Citation254 S.W.3d 335
PartiesSTATE of Tennessee v. Stacey Joe CARTER.
CourtTennessee Supreme Court

Roger E. Nell, District Public Defender, Clarksville, Tennessee, and Charles S. Bloodworth, Sr., Asst. District Public Defender, Springfield, Tennessee, for the appellant, Stacey Joe Carter.

Robert E. Cooper, Jr., Attorney General & Reporter; Michael E. Moore, Solicitor General; Mark A. Fulks, Senior Counsel; John Wesley Carney, Jr., District Attorney General; Dent Morriss and Jason White, Asst. District Attorneys General, for the appellee, State of Tennessee.

CORNELIA A. CLARK, J., delivered the opinion of the court, in which WILLIAM M. BARKER, C.J., and JANICE M. HOLDER, GARY R. WADE, and WILLIAM C. KOCH, JR., JJ., joined.

OPINION

We granted the Defendant's application for permission to appeal in order to address how the 2005 revisions to the Criminal Sentencing Reform Act of 1989 impact the method of imposing a sentence. The Defendant was convicted by a jury of vehicular homicide and driving on a suspended license. The trial court sentenced the Defendant to serve ten years for the homicide and eleven months twenty-nine days for the driving offense, to be served concurrently. The trial court suspended both sentences. The State appealed, and the Court of Criminal Appeals reversed the trial court's judgment and modified the Defendant's homicide sentence to fifteen years to serve. We hold that the trial court committed no reversible error in sentencing the Defendant to ten years on the homicide offense, but did commit reversible error in placing the Defendant on probation. We reinstate the Defendant's ten-year sentence and order that it be served in the Department of Correction.

FACTUAL AND PROCEDURAL BACKGROUND

As a preliminary matter, we note that the events leading up to the Defendant's prosecution began in the small town of Guthrie, Kentucky, located very near the Tennessee border and the Tennessee counties of Robertson and Montgomery. The unfortunate death of the victim occurred in Robertson County, Tennessee.

I. Trial

Ronnie Shaw testified that he lived in a Winnebago next to his sister Pamela Shaw's house in Guthrie, Kentucky. He was standing in the yard on the night of October 23, 2004, when Stacey Joe Carter ("the Defendant") pulled up driving a small red car. With the Defendant was "[s]upposedly . . . his nephew." The Defendant asked Mr. Shaw "where he could find thirty dollars worth of crack [cocaine]." Mr. Shaw replied, "no, not at this time." Mr. Shaw recalled that his sister, Pamela, and his niece then came out of the house and demanded that the Defendant leave. The Defendant left. Mr. Shaw saw him again ten to fifteen minutes later being followed by the police. According to Mr. Shaw, "They was [sic] behind him, they didn't put the lights on him until he hit State Street."

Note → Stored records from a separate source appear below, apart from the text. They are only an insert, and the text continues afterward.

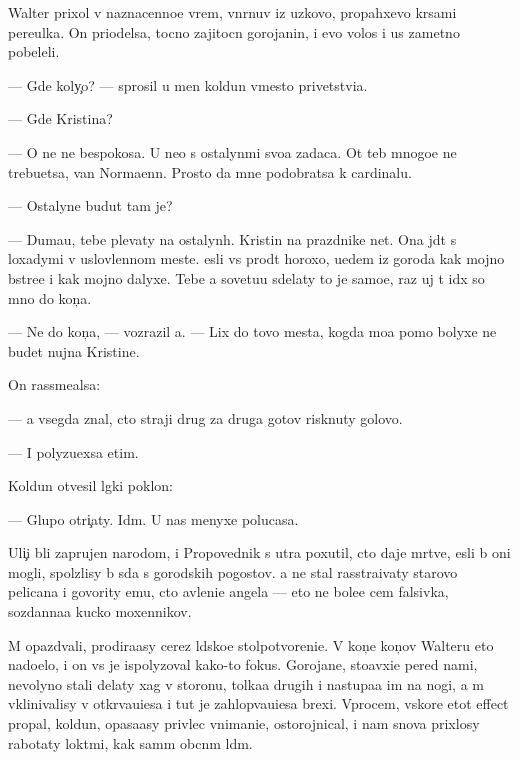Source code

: \documentclass[10pt]{book}
\begin{document}
Walter prixol v naznacenno{\y}e vrem{\ia}, v{\yi}n{\yi}rnuv iz uzkovo, propahxevo kr{\yi}sami pereulka. On priodelsa, tocno zajitocn{\yi}{\y} gorojanin, i {\y}evo volos{\yi} i us{\yi} zametno pobeleli.

— Gde koly{\c}o? — sprosil u men{\ia} koldun vmesto privetstvi{\y}a.

— Gde Kristina?

— O ne{\y} ne bespoko{\y}sa. U ne{\y}o s ostalyn{\yi}mi svo{\y}a zadaca. Ot teb{\ia} mnogo{\y}e ne trebu{\y}etsa, van Normaenn. Prosto da{\y} mne podobratsa k cardinalu.

— Ostalyn{\yi}{\y}e budut tam je?

— Duma{\y}u, tebe plevaty na ostalyn{\yi}h. Kristin{\yi} na prazdnike net. Ona jd{\e}t s loxadymi v uslovlennom meste. {\Y}esli vs{\e} pro{\y}d{\e}t horoxo, u{\y}edem iz goroda kak mojno b{\yi}stre{\y}e i kak mojno dalyxe. Tebe {\y}a sovetu{\y}u sdelaty to je samo{\y}e, raz uj t{\yi} id{\e}x so mno{\y} do kon{\c}a.

— Ne do kon{\c}a, — vozrazil {\y}a. — Lix do tovo mesta, kogda mo{\y}a pomo{\x} bolyxe ne budet nujna Kristine.

On rassme{\y}alsa:

— {\Y}a vsegda znal, cto straji drug za druga gotov{\yi} risknuty golovo{\y}.

— I polyzu{\y}exsa etim.

Koldun otvesil l{\e}gki{\y} poklon:

— Glupo otri{\c}aty. Id{\e}m. U nas menyxe polucasa.

Uli{\c}i b{\yi}li zaprujen{\yi} narodom, i Propovednik s utra poxutil, cto daje m{\e}rtv{\yi}{\y}e, {\y}esli b{\yi} oni mogli, spolzlisy b{\yi} s{\io}da s gorodskih pogostov. {\Y}a ne stal rasstra{\y}ivaty starovo pelicana i govority {\y}emu, cto {\y}avleni{\y}e angela — eto ne bole{\y}e cem falsivka, sozdanna{\y}a kucko{\y} moxennikov.

M{\yi} opazd{\yi}vali, prodira{\y}asy cerez l{\io}dsko{\y}e stolpotvoreni{\y}e. V kon{\c}e kon{\c}ov Walteru eto nado{\y}elo, i on vs{\e} je ispolyzoval kako{\y}-to fokus. Gorojane, sto{\y}avxi{\y}e pered nami, nevolyno stali delaty xag v storonu, tolka{\y}a drugih i nastupa{\y}a im na nogi, a m{\yi} vklinivalisy v otkr{\yi}va{\y}u{\x}i{\y}esa i tut je zahlop{\yi}va{\y}u{\x}i{\y}esa brexi. Vprocem, vskore etot effect propal, koldun, opasa{\y}asy privlec vnimani{\y}e, ostorojnical, i nam snova prixlosy rabotaty lokt{\ia}mi, kak sam{\yi}m ob{\yi}cn{\yi}m l{\io}d{\ia}m.
\end{document}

Pamela Shaw testified that she lived on Lizzie Dancy Street in Guthrie, Kentucky. Between 10:30 and 10:45 on the night of October 23, 2004, she saw the Defendant after he pulled into her driveway and she looked out her bedroom window. She stated that the Defendant was driving "a small red vehicle" and in the passenger seat was a "stocky built" male. Ms. Shaw knew the Defendant because they had attended the same elementary school in Guthrie. The Defendant had some words with her brother, Ronnie Shaw. Ms. Shaw's daughter went to the kitchen door and shouted at the Defendant, who then left. Ms. Shaw heard sirens a few minutes later.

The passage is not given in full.